I hope that this is the appropriate forum for this idea.
All other things being equal, when you downsample a sensor's output to half of native resolution (a quarter of the pixels) you get a noticeably better result than shooting the lower resolution natively (that should be obvious). I only half know what I'm talking about, but the higher resolution image, even when down-sampled to half res, retains 'high frequency' information which would not be apparent in the lower resolution image, even if the final resolution is equal in each case. This means that you can work with lower resolution imagery from importing all the way to delivery without needing to utilize the most powerful and therefore expensive data systems (computers and RAIDs).
Now, a lot of folks will shoot in full frame (5K on the EPIC) and down-sample to 4K (or HD) and that's great. And I imagine that Dragon users will do the same. But here's the deal: you can arguably get a result 80% as good as flat or down-sampled 4K when you down-sample from 6K to 3K. But you're using 25% of the data.
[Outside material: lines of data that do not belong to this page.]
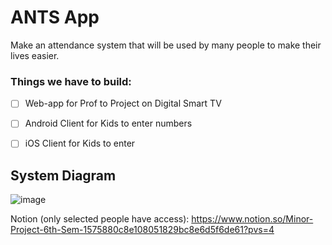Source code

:# ANTS App

Make an attendance system that will be used by many people to make their lives easier.


### Things we have to build:

- [ ]  Web-app for Prof to Project on Digital Smart TV
- [ ]  Android Client for Kids to enter numbers
- [ ]  iOS Client for Kids to enter


## System Diagram

![image](https://github.com/user-attachments/assets/37c39690-6caa-4a16-9492-aaac5e3ef316)




Notion (only selected people have access): https://www.notion.so/Minor-Project-6th-Sem-1575880c8e108051829bc8e6d5f6de61?pvs=4


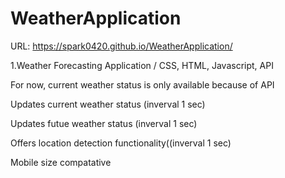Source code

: # WeatherApplication

URL:  https://spark0420.github.io/WeatherApplication/

1.Weather Forecasting Application / CSS, HTML, Javascript, API

For now, current weather status is only available because of API

Updates current weather status (inverval 1 sec)

Updates futue weather status (inverval 1 sec)

Offers location detection functionality((inverval 1 sec)

Mobile size compatative
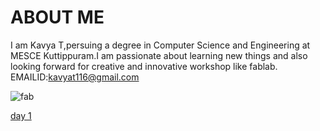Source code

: # ABOUT ME 

  I am Kavya T,persuing a degree in Computer Science and Engineering at MESCE Kuttippuram.I am passionate about learning new things and also looking forward for creative and innovative workshop like fablab.
  EMAILID:kavyat116@gmail.com


![fab](https://user-images.githubusercontent.com/32705189/31788965-5a5d8938-b4c5-11e7-83dc-079f452d0698.png)


[day 1](http://kavyat96.github.io/day1)
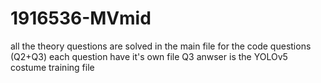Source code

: # 1916536-MVmid
all the theory questions are solved in the main file 
for the code questions (Q2+Q3) each question have it's own file 
Q3 anwser is the YOLOv5 costume training file 
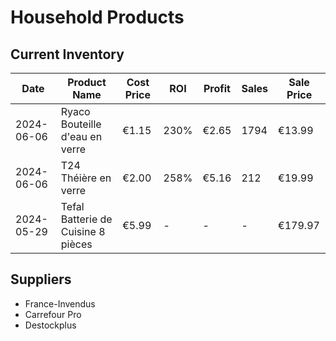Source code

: # Household Products

## Current Inventory

| Date | Product Name | Cost Price | ROI | Profit | Sales | Sale Price |
|------|--------------|------------|-----|---------|-------|------------|
| 2024-06-06 | Ryaco Bouteille d'eau en verre | €1.15 | 230% | €2.65 | 1794 | €13.99 |
| 2024-06-06 | T24 Théière en verre | €2.00 | 258% | €5.16 | 212 | €19.99 |
| 2024-05-29 | Tefal Batterie de Cuisine 8 pièces | €5.99 | - | - | - | €179.97 |

## Suppliers
- France-Invendus
- Carrefour Pro
- Destockplus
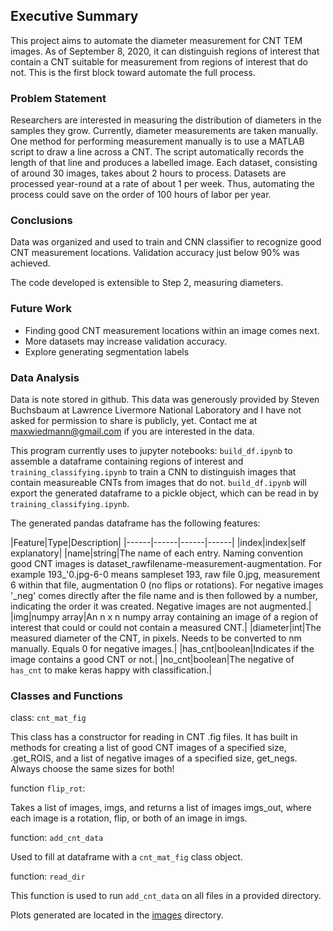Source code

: ## Executive Summary

This project aims to automate the diameter measurement for CNT TEM images.
As of September 8, 2020, it can distinguish regions of interest that contain
a CNT suitable for measurement from regions of interest that do not. This is
the first block toward automate the full process.

### Problem Statement

Researchers are interested in measuring the distribution of diameters in the samples they grow. Currently, diameter measurements are taken manually.
One method for performing measurement manually is to use a MATLAB script to draw a line across a CNT.
The script automatically records the length of that line and produces a labelled image.
Each dataset, consisting of around 30 images, takes about 2 hours to process.
Datasets are processed year-round at a rate of about 1 per week. Thus, automating the process could save on the order of 100 hours of labor per year.


### Conclusions

Data was organized and used to train and CNN classifier to recognize good CNT measurement locations. Validation accuracy just below 90% was achieved.

The code developed is extensible to Step 2,  measuring diameters.


### Future Work

* Finding good CNT measurement locations within an image comes next.
* More datasets may increase validation accuracy.
* Explore generating segmentation labels


### Data Analysis

Data is note stored in github. This data was generously provided by Steven Buchsbaum at Lawrence Livermore National Laboratory and I have not asked for permission to share is publicly, yet. Contact me at maxwiedmann@gmail.com if you are interested in the data.

This program currently uses to jupyter notebooks: `build_df.ipynb` to assemble a dataframe containing regions of interest and `training_classifying.ipynb` to train a CNN to distinguish images that contain measureable CNTs from images that do not. `build_df.ipynb` will export the generated dataframe to a pickle object, which can be read in by `training_classifying.ipynb`.

The generated pandas dataframe has the following features:

|Feature|Type|Description|
|------|------|------|------|
|index|index|self explanatory|
|name|string|The name of each entry. Naming convention good CNT images is dataset_rawfilename-measurement-augmentation. For example 193_'0.jpg-6-0 means sampleset 193, raw file 0.jpg, measurement 6 within that file, augmentation 0 (no flips or rotations). For negative images '_neg' comes directly after the file name and is then followed by a number, indicating the order it was created. Negative images are not augmented.|
|img|numpy array|An n x n numpy array containing an image of a region of interest that could or could not contain a measured CNT.|
|diameter|int|The measured diameter of the CNT, in pixels. Needs to be converted to nm manually. Equals 0 for negative images.|
|has_cnt|boolean|Indicates if the image contains a good CNT or not.|
|no_cnt|boolean|The negative of `has_cnt` to make keras happy with classification.|



### Classes and Functions

class: `cnt_mat_fig`

This class has a constructor for reading in CNT .fig files. It has built in methods for creating a list of good CNT images of a specified size, .get_ROIS, and a list of negative images of a specified size, get_negs. Always choose the same sizes for both!

function `flip_rot`:

Takes a list of images, imgs, and returns a list of images imgs_out,
where each image is a rotation, flip, or both of an image in imgs.

function: `add_cnt_data`

Used to fill at dataframe with a `cnt_mat_fig` class object.

function: `read_dir`

This function is used to run `add_cnt_data` on all files in a provided directory.

Plots generated are located in the [images](./images/) directory.
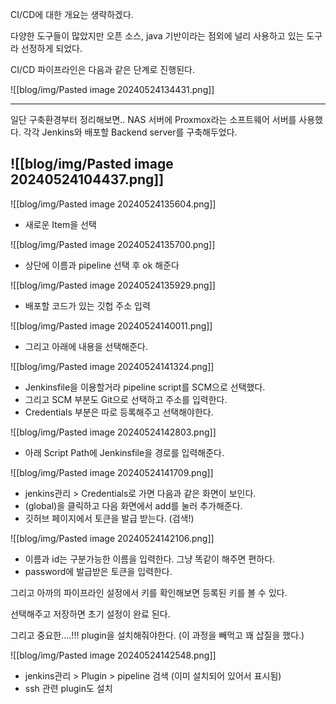 
CI/CD에 대한 개요는 생략하겠다.

다양한 도구들이 많았지만 오픈 소스, java 기반이라는 점외에 널리 사용하고 있는 도구라 선정하게 되었다.


CI/CD 파이프라인은 다음과 같은 단계로 진행된다.

![[blog/img/Pasted image 20240524134431.png]]

--- 

일단 구축환경부터 정리해보면..
NAS 서버에 Proxmox라는 소프트웨어 서버를 사용했다.
각각 Jenkins와 배포할 Backend server를 구축해두었다.

![[blog/img/Pasted image 20240524104437.png]]
---




![[blog/img/Pasted image 20240524135604.png]]
- 새로운 Item을 선택

![[blog/img/Pasted image 20240524135700.png]]
- 상단에 이름과 pipeline 선택 후 ok 해준다

![[blog/img/Pasted image 20240524135929.png]]
- 배포할 코드가 있는 깃헙 주소 입력

![[blog/img/Pasted image 20240524140011.png]]
- 그리고 아래에 내용을 선택해준다.


![[blog/img/Pasted image 20240524141324.png]]
- Jenkinsfile을 이용할거라 pipeline script를 SCM으로 선택했다.
- 그리고 SCM 부분도 Git으로 선택하고 주소를 입력한다.
- Credentials 부분은 따로 등록해주고 선택해야한다.

![[blog/img/Pasted image 20240524142803.png]]
- 아래 Script Path에 Jenkinsfile을 경로를 입력해준다. 


![[blog/img/Pasted image 20240524141709.png]]
- jenkins관리 > Credentials로 가면 다음과 같은 화면이 보인다. 
- (global)을 클릭하고 다음 화면에서 add를 눌러 추가해준다.
- 깃허브 페이지에서 토큰을 발급 받는다. (검색!)

![[blog/img/Pasted image 20240524142106.png]]
- 이름과 id는 구분가능한 이름을 입력한다. 그냥 똑같이 해주면 편하다.
- password에 발급받은 토큰을 입력한다.

그리고 아까의 파이프라인 설정에서 키를 확인해보면 등록된 키를 볼 수 있다.

선택해주고 저장하면 초기 설정이 완료 된다.

그리고 중요한....!!!
plugin을 설치해줘야한다. (이 과정을 빼먹고 꽤 삽질을 했다.)

![[blog/img/Pasted image 20240524142548.png]]
- jenkins관리 > Plugin > pipeline 검색 (이미 설치되어 있어서 표시됨)
- ssh 관련 plugin도 설치
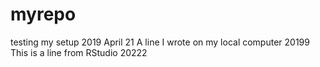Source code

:# myrepo
testing my setup 2019 April 21
A line I wrote on my local computer 20199
This is a line from RStudio 20222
And the added benefit is that you don't need to deBayer. IOW, instead of colour interpolation, you're combining the colours of each 2x2 photosite grid (which is I think RGBG) into an output pixel.
So you have: minimal moiré (such as it exists - maybe offer a version without a low-pass filter?); a nice, smooth image; a bit less noise (remember that much of it will be carried through, but it will be more pleasant to look at); a result which might not require sharpening; and the 3K file can be used to edit without the need for proxies. Your equipment and storage costs are somewhat less.
Did I mention that you don't need to deBayer? The most data intensive task would be ingestion/importing: the 6K file will be down-sampled as it comes from the REDmag to the hard drive - or perhaps, after it has finished copying. The only problem I can see is colour management. But I have no deep knowledge of that field.